Le Revue toxicologique reprend donc essentiellement les mêmes arguments que ceux avancés par les autres juridictions: « il semblerait qu’une valeur limite en moyenne annuelle, applicable à toutes les formes de nickel, c’est-à-dire au nickel et ses composés, et établie sur la base de l’étude chronique du NTP sur le sulfate de nickel serait à considérer pour la révision de la norme du nickel et ses composés dans l’air ambiant au Québec. » (p.79).
Le cas de Limoilou
Or, si la population du Québec est, de manière générale, exposée à des formes solubles s’apparentant à du sulfate de nickel, c’est loin d’être le cas pour les citoyens demeurant dans Limoilou. Il a été démontré dans le rapport « Origine des concentrations élevées de nickel dans l’air ambiant à Limoilou » que les particules contenant du nickel dans Limoilou sont principalement des particules de pentlandite (p.17), un minéral de la famille des sulfures de nickel dont plusieurs membres sont cancérigènes. Il est d’ailleurs plutôt étonnant que l’équipe ayant rédigé la Revue toxicologique, pourtant issue d’une université québécoise, ait omis d’inclure dans sa bibliographie ce rapport du gouvernement, tout en prenant la peine de citer les rapports d’autres juridictions (p.60-61) qui mentionnent que les sulfates et les oxydes constituent de loin la plus grande part du nickel présent dans l’air ambiant.
Pour des normes adaptées
À la lumière de ces faits, il semble évident que les arguments scientifiques avancés pour justifier la modification du Règlement sur l’assainissement de l’atmosphère comportent un flagrant biais méthodologique. Si la santé publique est une véritable préoccupation pour le gouvernement, celui-ci devrait se baser sur des données scientifiques qui reflètent la problématique locale. Si les poussières de nickel dans Limoilou sont bel et bien sans danger pour la population, il appartient au gouvernement d’en faire la preuve, et la Revue toxicologique n’apporte aucun éclaircissement quant au risque réellement encouru par la population.

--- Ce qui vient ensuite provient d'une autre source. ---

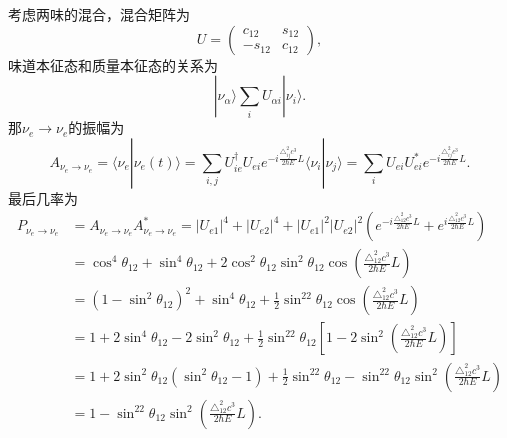 			\begin{GCBox}[title = 二味混合]
				考虑两味的混合，混合矩阵为
					\begin{equation}
						U
						=\left(\begin{matrix}
							c_{12} & s_{12}\\
							-s_{12} & c_{12}
						\end{matrix}\right),
					\end{equation}
				味道本征态和质量本征态的关系为
					\begin{equation}
						|\nu_\alpha\rangle
						\sum_i U_{\alpha i}|\nu_i\rangle.
					\end{equation}
				那$\nu_e\rightarrow\nu_e$的振幅为
					\begin{equation}
						A_{\nu_e \rightarrow \nu_e}
						= \langle \nu_e|\nu_e(t)\rangle
						= \sum_{i,j} U^\dag_{ie}U_{ei}e^{-i\frac{\triangle^2_{ij}c^3}{2\hbar E}L}\langle \nu_i|\nu_j\rangle
						= \sum_i U_{ei}U^*_{ei}e^{-i\frac{\triangle_{ij}^2c^3}{2\hbar E}L}.
					\end{equation}
				最后几率为
					\begin{equation}
						\begin{aligned}
							P_{\nu_e \rightarrow \nu_e}
							&= A_{\nu_e \rightarrow \nu_e}A^*_{\nu_e \rightarrow \nu_e}
							= |U_{e1}|^4 + |U_{e2}|^4 + |U_{e1}|^2|U_{e2}|^2\left(e^{-i\frac{\triangle_{12}^2c^3}{2\hbar E}L} + e^{i\frac{\triangle_{12}^2c^3}{2\hbar E}L}\right)\\
							&= \cos^4\theta_{12} + \sin^4\theta_{12} + 2\cos^2\theta_{12}\sin^2\theta_{12}\cos\left(\frac{\triangle_{12}^2c^3}{2\hbar E}L\right)\\
							&= (1 - \sin^2\theta_{12})^2 + \sin^4\theta_{12} + \frac{1}{2}\sin^22\theta_{12}\cos\left(\frac{\triangle_{12}^2c^3}{2\hbar E}L\right)\\
							&= 1 + 2\sin^4\theta_{12} - 2\sin^2\theta_{12} + \frac{1}{2}\sin^22\theta_{12} \left[1 - 2\sin^2\left(\frac{\triangle_{12}^2c^3}{2\hbar E}L\right)\right]\\
							&= 1 + 2\sin^2\theta_{12}\left(\sin^2\theta_{12} - 1\right) + \frac{1}{2}\sin^22\theta_{12} - \sin^22\theta_{12}\sin^2\left(\frac{\triangle_{12}^2c^3}{2\hbar E}L\right)\\
							&= 1 - \sin^22\theta_{12}\sin^2\left(\frac{\triangle_{12}^2c^3}{2\hbar E}L\right).
						\end{aligned}
					\end{equation}
			\end{GCBox}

À défaut, il revient à l’industrie de revoir ses pratiques et de réduire ses émissions polluantes afin de respecter les normes, et non au gouvernement d’augmenter les normes pour satisfaire l’industrie et, ainsi, mettre en péril la santé des populations.
Notes
(1) Vidéo produite par le Regroupement Vigilance Mines Abitibi-Témiscamingue et partagée par la Coalition Pour que le Québec ait Meilleure MINE (2:06)
(2) Attention aux avis d’experts qui, comme Michèle Bouchard (qui détient une Chaire d’analyse et de gestion des risques toxicologiques financée par RioTinto, Noranda et EuroMetaux), se prononcent publiquement en faveur de l’allègement des normes de nickel (Politique municipale avec Louise Boisvert) et qui ne sont pas libres de conflits d’intérêts. Cet enjeu requiert des avis d’experts indépendants de l’industrie et de la transparence.